## [Work request]
The records below hold a stretch from the line with "3:17 | 2022-06-10 | 2022-09-30 |" through the line with "4:35 | 2021-12-02"; return exactly those lines, ends included, and nothing more.

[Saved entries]
=== Section Start ===
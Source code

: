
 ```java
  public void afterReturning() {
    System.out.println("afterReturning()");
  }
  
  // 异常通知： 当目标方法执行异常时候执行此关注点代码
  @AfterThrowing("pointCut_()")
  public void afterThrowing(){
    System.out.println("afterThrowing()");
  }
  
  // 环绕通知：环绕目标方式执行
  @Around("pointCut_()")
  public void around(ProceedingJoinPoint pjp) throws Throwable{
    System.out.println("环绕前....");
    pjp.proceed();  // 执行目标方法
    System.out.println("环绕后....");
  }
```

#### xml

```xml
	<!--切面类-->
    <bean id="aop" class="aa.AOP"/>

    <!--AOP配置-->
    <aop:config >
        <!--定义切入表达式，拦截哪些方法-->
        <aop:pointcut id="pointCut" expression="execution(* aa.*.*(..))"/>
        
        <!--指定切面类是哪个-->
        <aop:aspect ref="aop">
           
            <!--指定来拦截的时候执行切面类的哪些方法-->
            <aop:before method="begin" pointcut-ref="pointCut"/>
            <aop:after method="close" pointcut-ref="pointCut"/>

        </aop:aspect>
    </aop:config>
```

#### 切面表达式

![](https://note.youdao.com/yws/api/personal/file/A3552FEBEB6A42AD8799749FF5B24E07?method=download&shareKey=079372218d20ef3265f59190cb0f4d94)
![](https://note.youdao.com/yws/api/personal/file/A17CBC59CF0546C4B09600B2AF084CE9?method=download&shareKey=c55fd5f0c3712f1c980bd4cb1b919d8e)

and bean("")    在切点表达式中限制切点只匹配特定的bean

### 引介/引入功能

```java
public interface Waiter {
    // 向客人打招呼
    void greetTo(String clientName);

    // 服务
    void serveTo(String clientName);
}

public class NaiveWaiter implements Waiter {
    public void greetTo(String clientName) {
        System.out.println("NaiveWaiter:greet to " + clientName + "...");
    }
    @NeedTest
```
=== Section End ===
=== Section Start ===
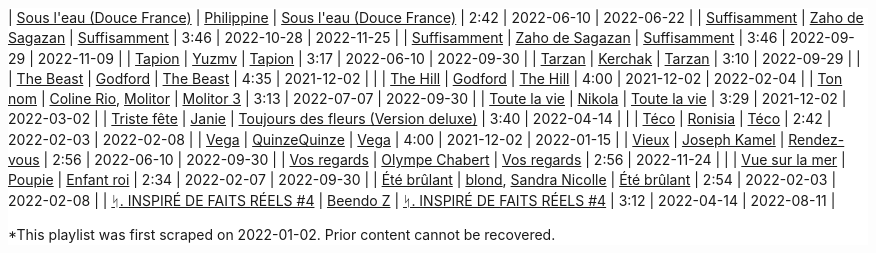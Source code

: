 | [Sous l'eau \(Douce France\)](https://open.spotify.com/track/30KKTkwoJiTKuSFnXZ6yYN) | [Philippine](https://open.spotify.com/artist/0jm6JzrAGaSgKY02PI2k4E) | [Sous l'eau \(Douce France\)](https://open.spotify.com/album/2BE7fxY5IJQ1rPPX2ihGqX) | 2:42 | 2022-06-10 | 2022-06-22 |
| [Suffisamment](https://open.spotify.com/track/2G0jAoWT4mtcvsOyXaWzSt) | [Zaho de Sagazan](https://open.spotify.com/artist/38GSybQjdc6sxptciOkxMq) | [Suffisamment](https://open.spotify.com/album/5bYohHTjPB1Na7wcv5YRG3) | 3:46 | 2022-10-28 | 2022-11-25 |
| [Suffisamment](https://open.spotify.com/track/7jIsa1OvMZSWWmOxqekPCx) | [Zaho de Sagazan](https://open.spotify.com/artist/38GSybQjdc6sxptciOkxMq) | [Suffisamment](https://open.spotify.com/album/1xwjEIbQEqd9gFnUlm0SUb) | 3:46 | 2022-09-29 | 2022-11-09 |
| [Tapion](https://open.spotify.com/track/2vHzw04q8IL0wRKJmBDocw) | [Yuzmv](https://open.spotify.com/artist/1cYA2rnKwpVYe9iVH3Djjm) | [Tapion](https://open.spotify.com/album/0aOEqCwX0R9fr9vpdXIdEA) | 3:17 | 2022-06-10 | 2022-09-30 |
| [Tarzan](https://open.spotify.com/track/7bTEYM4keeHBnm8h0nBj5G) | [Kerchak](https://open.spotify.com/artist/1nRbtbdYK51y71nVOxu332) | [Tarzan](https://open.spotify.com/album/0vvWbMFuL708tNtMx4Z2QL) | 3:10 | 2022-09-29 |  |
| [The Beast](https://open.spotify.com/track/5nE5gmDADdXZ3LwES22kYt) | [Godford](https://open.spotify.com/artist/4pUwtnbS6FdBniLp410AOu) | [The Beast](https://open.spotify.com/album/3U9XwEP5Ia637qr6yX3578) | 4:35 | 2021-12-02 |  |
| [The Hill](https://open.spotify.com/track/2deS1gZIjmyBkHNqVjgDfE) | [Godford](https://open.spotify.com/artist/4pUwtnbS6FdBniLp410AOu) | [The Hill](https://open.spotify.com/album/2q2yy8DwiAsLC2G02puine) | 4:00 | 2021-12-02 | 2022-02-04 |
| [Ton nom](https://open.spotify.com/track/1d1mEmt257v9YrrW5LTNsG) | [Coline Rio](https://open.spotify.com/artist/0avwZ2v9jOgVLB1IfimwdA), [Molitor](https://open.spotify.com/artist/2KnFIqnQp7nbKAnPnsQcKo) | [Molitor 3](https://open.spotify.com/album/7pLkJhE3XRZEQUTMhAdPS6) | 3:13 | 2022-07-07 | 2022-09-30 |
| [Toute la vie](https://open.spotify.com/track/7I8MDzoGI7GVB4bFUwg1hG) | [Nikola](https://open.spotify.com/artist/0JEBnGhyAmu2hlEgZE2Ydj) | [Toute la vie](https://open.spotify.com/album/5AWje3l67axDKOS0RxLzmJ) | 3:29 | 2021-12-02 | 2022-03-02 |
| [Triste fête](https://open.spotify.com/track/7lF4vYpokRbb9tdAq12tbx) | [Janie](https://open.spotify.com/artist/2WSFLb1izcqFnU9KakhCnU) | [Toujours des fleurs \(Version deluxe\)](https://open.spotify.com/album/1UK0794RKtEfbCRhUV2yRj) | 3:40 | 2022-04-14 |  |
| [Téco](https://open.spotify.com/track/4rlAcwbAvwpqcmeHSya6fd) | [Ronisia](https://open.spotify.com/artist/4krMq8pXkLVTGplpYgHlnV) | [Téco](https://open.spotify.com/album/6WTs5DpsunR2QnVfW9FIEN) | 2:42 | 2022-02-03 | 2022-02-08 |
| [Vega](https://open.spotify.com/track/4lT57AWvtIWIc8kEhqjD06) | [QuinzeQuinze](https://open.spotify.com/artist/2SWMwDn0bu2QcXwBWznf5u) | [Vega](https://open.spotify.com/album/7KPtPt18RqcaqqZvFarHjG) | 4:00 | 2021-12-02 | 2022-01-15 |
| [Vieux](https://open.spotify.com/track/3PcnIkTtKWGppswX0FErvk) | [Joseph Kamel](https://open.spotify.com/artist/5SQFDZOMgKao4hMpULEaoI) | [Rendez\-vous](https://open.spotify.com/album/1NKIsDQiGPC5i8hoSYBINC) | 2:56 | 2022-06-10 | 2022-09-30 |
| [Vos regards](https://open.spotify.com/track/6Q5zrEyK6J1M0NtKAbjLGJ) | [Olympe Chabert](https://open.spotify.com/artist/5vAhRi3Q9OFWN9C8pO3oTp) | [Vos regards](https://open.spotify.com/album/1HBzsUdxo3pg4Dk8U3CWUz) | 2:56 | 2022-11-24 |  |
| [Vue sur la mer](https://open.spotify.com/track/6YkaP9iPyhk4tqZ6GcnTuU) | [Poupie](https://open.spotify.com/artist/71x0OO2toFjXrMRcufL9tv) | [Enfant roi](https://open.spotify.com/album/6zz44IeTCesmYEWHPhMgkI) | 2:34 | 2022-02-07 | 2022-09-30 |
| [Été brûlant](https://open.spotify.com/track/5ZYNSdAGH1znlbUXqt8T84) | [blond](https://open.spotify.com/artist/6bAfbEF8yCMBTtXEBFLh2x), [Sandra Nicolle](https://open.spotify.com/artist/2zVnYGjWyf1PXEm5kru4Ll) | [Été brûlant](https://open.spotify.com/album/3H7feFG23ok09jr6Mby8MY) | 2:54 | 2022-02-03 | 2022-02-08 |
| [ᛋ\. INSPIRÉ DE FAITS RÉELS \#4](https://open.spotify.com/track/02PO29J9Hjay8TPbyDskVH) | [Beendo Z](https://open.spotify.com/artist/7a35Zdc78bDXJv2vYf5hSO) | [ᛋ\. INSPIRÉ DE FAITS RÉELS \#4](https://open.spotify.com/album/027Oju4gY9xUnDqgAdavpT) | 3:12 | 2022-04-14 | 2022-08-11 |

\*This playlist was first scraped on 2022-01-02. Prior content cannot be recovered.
=== Section End ===
=== Section Start ===
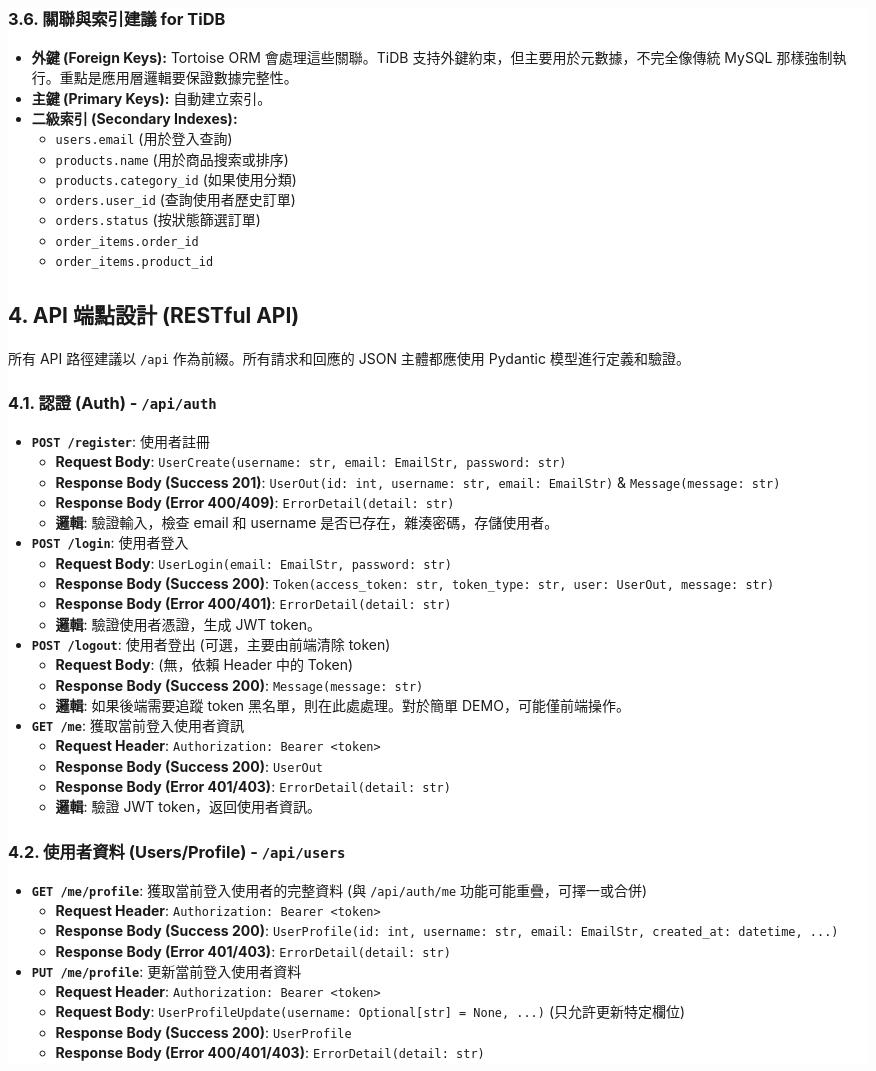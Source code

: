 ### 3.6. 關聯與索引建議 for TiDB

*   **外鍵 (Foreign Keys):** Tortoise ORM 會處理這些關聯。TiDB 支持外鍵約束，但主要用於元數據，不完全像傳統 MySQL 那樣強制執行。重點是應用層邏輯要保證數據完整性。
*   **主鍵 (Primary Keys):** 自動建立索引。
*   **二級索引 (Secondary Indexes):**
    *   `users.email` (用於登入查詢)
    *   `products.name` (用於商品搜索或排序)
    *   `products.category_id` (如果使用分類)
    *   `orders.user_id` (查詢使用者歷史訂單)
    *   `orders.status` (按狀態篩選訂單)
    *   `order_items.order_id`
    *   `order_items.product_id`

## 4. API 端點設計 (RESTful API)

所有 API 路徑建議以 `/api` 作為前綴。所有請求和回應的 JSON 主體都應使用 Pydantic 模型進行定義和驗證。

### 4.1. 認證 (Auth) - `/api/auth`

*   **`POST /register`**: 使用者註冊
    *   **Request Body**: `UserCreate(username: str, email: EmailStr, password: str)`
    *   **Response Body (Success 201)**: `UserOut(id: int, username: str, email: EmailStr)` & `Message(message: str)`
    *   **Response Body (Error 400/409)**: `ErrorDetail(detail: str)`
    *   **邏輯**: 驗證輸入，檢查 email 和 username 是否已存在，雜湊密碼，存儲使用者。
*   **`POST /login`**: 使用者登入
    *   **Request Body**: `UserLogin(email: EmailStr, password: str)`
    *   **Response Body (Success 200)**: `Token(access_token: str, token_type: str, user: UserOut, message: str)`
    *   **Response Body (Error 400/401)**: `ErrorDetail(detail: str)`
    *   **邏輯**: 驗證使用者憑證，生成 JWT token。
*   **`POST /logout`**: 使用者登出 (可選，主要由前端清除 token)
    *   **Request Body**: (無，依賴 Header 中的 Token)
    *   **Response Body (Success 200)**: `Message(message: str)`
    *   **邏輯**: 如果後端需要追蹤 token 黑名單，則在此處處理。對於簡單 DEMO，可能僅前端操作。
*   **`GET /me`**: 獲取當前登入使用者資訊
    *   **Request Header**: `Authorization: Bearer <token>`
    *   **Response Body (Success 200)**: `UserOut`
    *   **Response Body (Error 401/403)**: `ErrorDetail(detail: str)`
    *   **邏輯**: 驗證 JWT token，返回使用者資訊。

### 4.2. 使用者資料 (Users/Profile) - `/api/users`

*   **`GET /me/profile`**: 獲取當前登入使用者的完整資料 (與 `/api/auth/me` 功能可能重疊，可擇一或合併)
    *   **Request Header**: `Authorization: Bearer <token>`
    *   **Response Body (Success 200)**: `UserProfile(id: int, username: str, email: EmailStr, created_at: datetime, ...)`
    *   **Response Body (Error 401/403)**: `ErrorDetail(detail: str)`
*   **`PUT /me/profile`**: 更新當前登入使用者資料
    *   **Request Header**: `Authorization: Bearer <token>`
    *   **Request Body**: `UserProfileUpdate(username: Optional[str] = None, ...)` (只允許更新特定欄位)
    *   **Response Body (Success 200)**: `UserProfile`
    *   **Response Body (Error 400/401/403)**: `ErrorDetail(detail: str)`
=== Section End ===
## [Answer box]
| [Tapion](https://open.spotify.com/track/2vHzw04q8IL0wRKJmBDocw) | [Yuzmv](https://open.spotify.com/artist/1cYA2rnKwpVYe9iVH3Djjm) | [Tapion](https://open.spotify.com/album/0aOEqCwX0R9fr9vpdXIdEA) | 3:17 | 2022-06-10 | 2022-09-30 |
| [Tarzan](https://open.spotify.com/track/7bTEYM4keeHBnm8h0nBj5G) | [Kerchak](https://open.spotify.com/artist/1nRbtbdYK51y71nVOxu332) | [Tarzan](https://open.spotify.com/album/0vvWbMFuL708tNtMx4Z2QL) | 3:10 | 2022-09-29 |  |
| [The Beast](https://open.spotify.com/track/5nE5gmDADdXZ3LwES22kYt) | [Godford](https://open.spotify.com/artist/4pUwtnbS6FdBniLp410AOu) | [The Beast](https://open.spotify.com/album/3U9XwEP5Ia637qr6yX3578) | 4:35 | 2021-12-02 |  |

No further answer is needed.